BANDUNG — Polemik soal wacana perubahan nama Provinsi Jawa Barat menjadi Tatar Sunda kembali memanas di publik. Ketua DPRD Jawa Barat Buky Wibawa angkat bicara untuk meluruskan kesalahpahaman yang berkembang di masyarakat.
Menurut Buky, banyak pihak yang salah menangkap sikap DPRD setelah rapat kerja Komisi I bersama para koordinator dan pendukung usulan perubahan nama tersebut.
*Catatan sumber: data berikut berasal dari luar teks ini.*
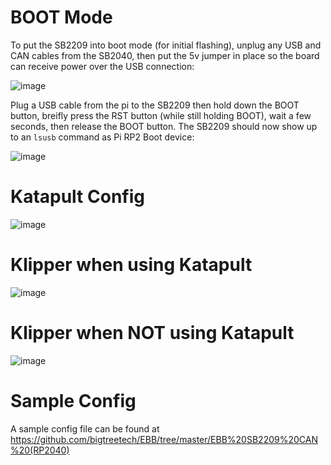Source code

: # BOOT Mode


To put the SB2209 into boot mode (for initial flashing), unplug any USB and CAN cables from the SB2040, then put the 5v jumper in place so the board can receive power over the USB connection:

![image](https://github.com/Esoterical/voron_canbus/assets/124253477/e8daeabf-3c85-45cb-89e3-0735cca961dd)

Plug a USB cable from the pi to the SB2209 then hold down the BOOT button, breifly press the RST button (while still holding BOOT), wait a few seconds, then release the BOOT button. The SB2209 should now show up to an `lsusb` command as Pi RP2 Boot device:

![image](https://github.com/Esoterical/voron_canbus/assets/124253477/fda3a72c-b255-46fd-ab11-938c92844d42)



# Katapult Config

![image](https://github.com/Esoterical/voron_canbus/assets/124253477/3b1a7a33-48ce-4136-8a0f-0aad49d65f76)


# Klipper when using Katapult

![image](https://github.com/Esoterical/voron_canbus/assets/124253477/aac98e3a-472f-4934-9000-13de6e66849e)



# Klipper when **NOT** using Katapult

![image](https://github.com/Esoterical/voron_canbus/assets/124253477/72c34057-2c5e-46ff-9d87-05dddf013b27)

# Sample Config

A sample config file can be found at https://github.com/bigtreetech/EBB/tree/master/EBB%20SB2209%20CAN%20(RP2040)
"Banyak yang menangkap bahwa DPRD ini setuju. Menurut saya tingkatannya belum. Setuju itu dalam artian setuju untuk dibahas, bukan setuju untuk diganti," ujar politikus Partai Gerindra itu, Senin (6/7/2026).
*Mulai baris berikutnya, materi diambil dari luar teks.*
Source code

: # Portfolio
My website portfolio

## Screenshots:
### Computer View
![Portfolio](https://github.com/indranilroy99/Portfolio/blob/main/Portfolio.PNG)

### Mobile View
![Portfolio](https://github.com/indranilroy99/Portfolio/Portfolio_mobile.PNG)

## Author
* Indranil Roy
Ia menjelaskan, DPRD saat ini hanya menjalankan fungsi kelembagaan untuk menerima dan membahas aspirasi dari sejumlah tokoh serta elemen masyarakat. Proses pembahasan masih berada di tahap awal dan perjalanannya masih sangat panjang.
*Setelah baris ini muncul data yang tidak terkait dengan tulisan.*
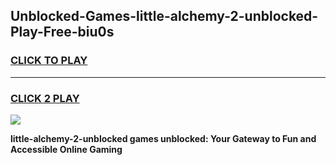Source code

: 
## Unblocked-Games-little-alchemy-2-unblocked-Play-Free-biu0s
<h3>
<a href="https://premium76.site?title=little-alchemy-2-unblocked&ref=18A1">CLICK TO PLAY</a></h3>
<hr>

<h3>
<a href="https://premium76.site?title=little-alchemy-2-unblocked&ref=18A1">CLICK 2 PLAY</a>
  
</h3>

<a href="https://premium76.site?title=little-alchemy-2-unblocked&ref=18A1"><img src="https://clearcache.store/games.png"></a>


**little-alchemy-2-unblocked games unblocked: Your Gateway to Fun and Accessible Online Gaming**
Buky menegaskan bahwa sekalipun nantinya usulan ini mendapat persetujuan di tingkat DPRD dan Pemerintah Provinsi Jawa Barat, keputusan akhir tetap berada di pemerintah pusat. Ia juga membantah anggapan yang mengaitkan peringatan Milangkala Tatar Sunda yang digelar Pemprov Jabar secara maraton dengan wacana pergantian nama provinsi.
"Bukan berarti juga Gubernur kemarin bikin acara peringatan Milangkala Tatar Sunda itu beririsan dengan keinginan Gubernur mengganti nama Jawa Barat jadi Tatar Sunda, saya kira enggak, enggak ada hubungannya," ujarnya.
Buky mengapresiasi niat para tokoh pengusul yang didasari semangat menjaga identitas dan sejarah Sunda. Namun, ia mengingatkan bahwa aspek sosiologis menjadi tantangan paling berat apabila wacana ini terus bergulir. Sebab, Jawa Barat dihuni oleh beragam kelompok budaya dan etnis.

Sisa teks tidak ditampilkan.